**What is expected:**
Output exactly the lines from the one holding "the **Inventory Receipt** page:</span></span>" through the final line of the entries.

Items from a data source

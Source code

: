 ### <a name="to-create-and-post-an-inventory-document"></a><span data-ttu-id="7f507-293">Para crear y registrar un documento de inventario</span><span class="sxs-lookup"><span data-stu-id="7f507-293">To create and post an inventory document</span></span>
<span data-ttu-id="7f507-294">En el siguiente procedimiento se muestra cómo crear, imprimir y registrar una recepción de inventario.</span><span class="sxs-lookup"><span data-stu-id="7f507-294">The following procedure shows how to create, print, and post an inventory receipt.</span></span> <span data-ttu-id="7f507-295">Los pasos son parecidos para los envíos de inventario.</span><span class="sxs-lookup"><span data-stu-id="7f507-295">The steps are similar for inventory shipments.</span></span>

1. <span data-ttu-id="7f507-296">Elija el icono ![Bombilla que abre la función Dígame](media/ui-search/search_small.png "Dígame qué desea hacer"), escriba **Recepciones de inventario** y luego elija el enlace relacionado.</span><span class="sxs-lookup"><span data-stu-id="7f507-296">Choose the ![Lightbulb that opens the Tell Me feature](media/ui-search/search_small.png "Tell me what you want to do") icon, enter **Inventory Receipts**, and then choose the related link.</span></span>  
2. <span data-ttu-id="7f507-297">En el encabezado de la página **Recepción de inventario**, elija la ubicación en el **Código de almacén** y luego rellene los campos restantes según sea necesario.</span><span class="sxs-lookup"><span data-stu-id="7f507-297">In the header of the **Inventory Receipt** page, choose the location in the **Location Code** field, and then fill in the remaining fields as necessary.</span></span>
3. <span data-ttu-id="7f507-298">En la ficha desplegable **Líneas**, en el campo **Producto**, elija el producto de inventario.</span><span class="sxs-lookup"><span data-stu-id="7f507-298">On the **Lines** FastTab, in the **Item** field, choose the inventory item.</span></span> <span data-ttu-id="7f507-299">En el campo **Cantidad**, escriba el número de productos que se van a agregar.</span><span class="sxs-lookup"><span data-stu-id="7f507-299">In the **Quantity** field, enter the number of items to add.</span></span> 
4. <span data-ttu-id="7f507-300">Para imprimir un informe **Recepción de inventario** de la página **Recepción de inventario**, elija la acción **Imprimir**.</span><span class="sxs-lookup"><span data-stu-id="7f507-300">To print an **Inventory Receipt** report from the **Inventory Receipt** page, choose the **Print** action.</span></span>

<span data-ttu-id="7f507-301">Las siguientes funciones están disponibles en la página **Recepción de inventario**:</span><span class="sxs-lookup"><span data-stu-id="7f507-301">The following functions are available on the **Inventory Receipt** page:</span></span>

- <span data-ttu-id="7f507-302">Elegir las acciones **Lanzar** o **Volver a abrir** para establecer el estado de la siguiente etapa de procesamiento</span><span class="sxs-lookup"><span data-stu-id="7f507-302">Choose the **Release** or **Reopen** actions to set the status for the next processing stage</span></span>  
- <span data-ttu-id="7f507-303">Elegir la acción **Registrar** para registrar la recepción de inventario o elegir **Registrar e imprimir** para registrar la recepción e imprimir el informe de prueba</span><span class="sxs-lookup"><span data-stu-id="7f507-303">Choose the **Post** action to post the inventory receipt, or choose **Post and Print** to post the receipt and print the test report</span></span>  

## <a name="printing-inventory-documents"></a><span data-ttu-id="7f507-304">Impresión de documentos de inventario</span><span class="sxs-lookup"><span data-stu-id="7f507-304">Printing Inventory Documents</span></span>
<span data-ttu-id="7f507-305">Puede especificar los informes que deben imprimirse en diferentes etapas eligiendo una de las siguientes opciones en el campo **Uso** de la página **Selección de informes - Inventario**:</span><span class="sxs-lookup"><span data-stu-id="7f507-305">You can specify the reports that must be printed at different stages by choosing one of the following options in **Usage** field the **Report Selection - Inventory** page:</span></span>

**Result for this exercise:**
<span data-ttu-id="7f507-301">Las siguientes funciones están disponibles en la página **Recepción de inventario**:</span><span class="sxs-lookup"><span data-stu-id="7f507-301">The following functions are available on the **Inventory Receipt** page:</span></span>

- <span data-ttu-id="7f507-302">Elegir las acciones **Lanzar** o **Volver a abrir** para establecer el estado de la siguiente etapa de procesamiento</span><span class="sxs-lookup"><span data-stu-id="7f507-302">Choose the **Release** or **Reopen** actions to set the status for the next processing stage</span></span>  
- <span data-ttu-id="7f507-303">Elegir la acción **Registrar** para registrar la recepción de inventario o elegir **Registrar e imprimir** para registrar la recepción e imprimir el informe de prueba</span><span class="sxs-lookup"><span data-stu-id="7f507-303">Choose the **Post** action to post the inventory receipt, or choose **Post and Print** to post the receipt and print the test report</span></span>  

## <a name="printing-inventory-documents"></a><span data-ttu-id="7f507-304">Impresión de documentos de inventario</span><span class="sxs-lookup"><span data-stu-id="7f507-304">Printing Inventory Documents</span></span>
<span data-ttu-id="7f507-305">Puede especificar los informes que deben imprimirse en diferentes etapas eligiendo una de las siguientes opciones en el campo **Uso** de la página **Selección de informes - Inventario**:</span><span class="sxs-lookup"><span data-stu-id="7f507-305">You can specify the reports that must be printed at different stages by choosing one of the following options in **Usage** field the **Report Selection - Inventory** page:</span></span>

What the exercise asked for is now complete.